History of the Chinese Language - Page 2

Development of the Language

Language vs. Dialects

Spoken Chinese comprises many dialects that can be classified in seven main groups. Although they employ a common written form, they are mutually unintelligible and for this reason are sometimes referred to as languages; the differences among them are analogous to the differences in pronunciation and vocabulary among the Romance languages. The fact is, however, that most Chinese speak the same dialect, which Westerners call Mandarin; its standard of pronunciation is the speech of Peking. Mandarin also forms the basis of the modern written vernacular, Baihua, which supplanted classical Chinese in the schools after 1917, and of the official spoken language, Putonghua, prescribed in 1956 for nationwide use in schools. For this reason Westerners usually speak of a single Chinese language.

The modern Chinese dialects (from the 11th century AD) evolved from Old (or Archaic) Chinese (8th-3d century BC), the sounds of which have been tentatively reconstructed. Although monosyllabic, Old Chinese was not wholly uninflected. The next stage of Chinese that has been carefully analyzed was Middle (or Ancient) Chinese (to about the 11th century AD). By this time the rich sound system of Old Chinese had progressed far toward the extreme simplification seen in the modern dialects. For instance, Old Chinese possessed series of consonants such as p, ph, b, bh (where h stands for aspiration or rough breathing). In Middle Chinese this had become p, ph, bh; in Mandarin only p and ph (now spelled b and p) are left.
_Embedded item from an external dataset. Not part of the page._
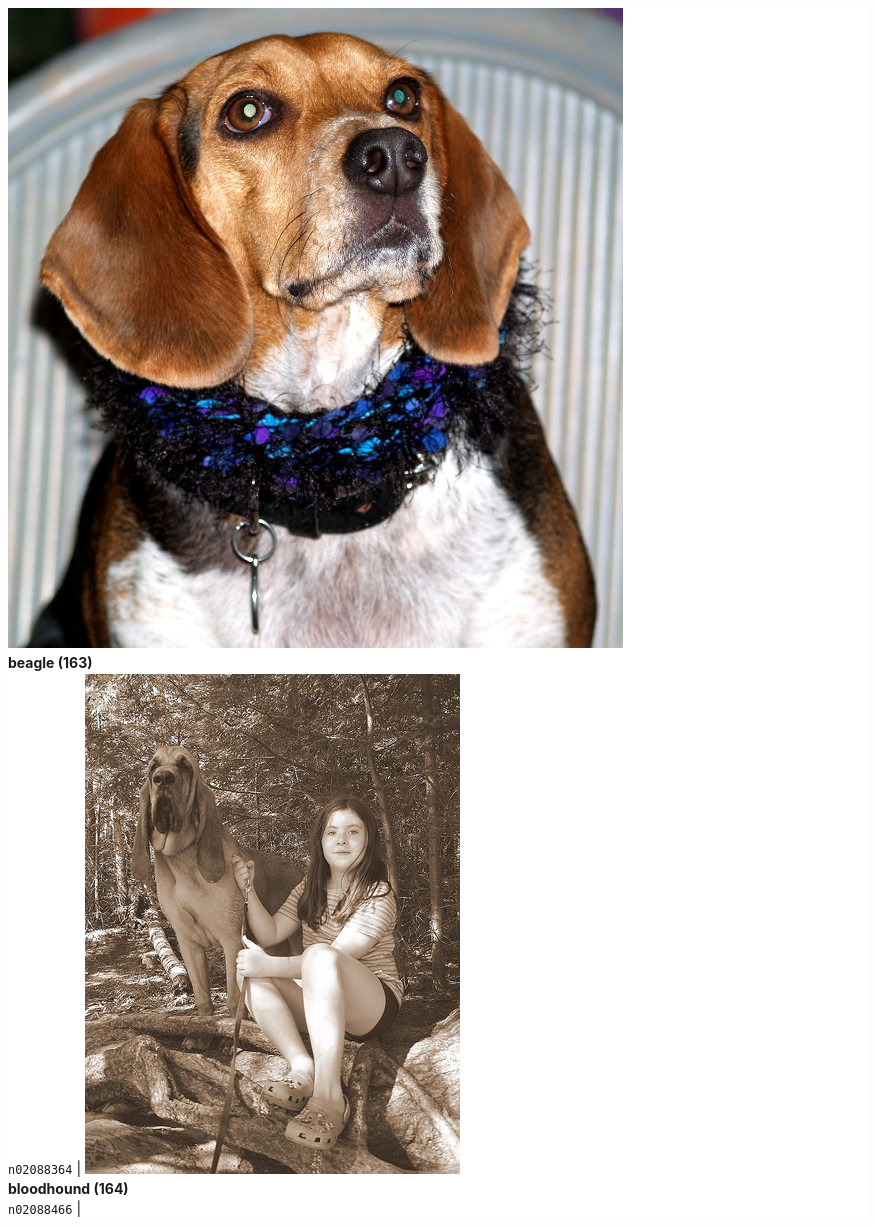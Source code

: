 ![beagle](n02088364_beagle.JPEG) <br/> **beagle (163)** <br/> `n02088364` | ![bloodhound](n02088466_bloodhound.JPEG) <br/> **bloodhound (164)** <br/> `n02088466` |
The modern Mandarin syllable consists, at the least, of a so-called final element, namely, a vowel ( a, e ) or semivowel ( i, u ) or some combination of these (a diphthong or triphthong), with a tone (level, rising, dipping, or falling) and sometimes a final consonant which, however, can only be an n, ng, or r. Old Chinese, however, had in addition a final p, t, k, b, d, g, and m. The final element may be preceded by an initial consonant but never by a consonant cluster; Old Chinese probably had clusters, as at the beginning of klam and glam. As sonic distinctions became fewer for example, as final n absorbed final m, so that syllables such as lam and lan became simply lan the number of Mandarin syllables different from one another in sound fell to about 1300. No fewer words existed, but more words were homonyms. Thus, the words for poetry, bestow, moist, lose, corpse, and louse had all been pronounced differently from one another in Middle Chinese; in Mandarin they all become shi in the level tone. In fact, so many homonyms came to exist that ambiguity would have become intolerable if compound words had not simultaneously developed. Thus, poetry, became shi-ge, "poetry-song"; teacher became shi-zhang, "teacher-elder." Although a modern Chinese dictionary contains many more such compounds than one-syllable expressions, most of the compounds still break down into independently meaningful syllables.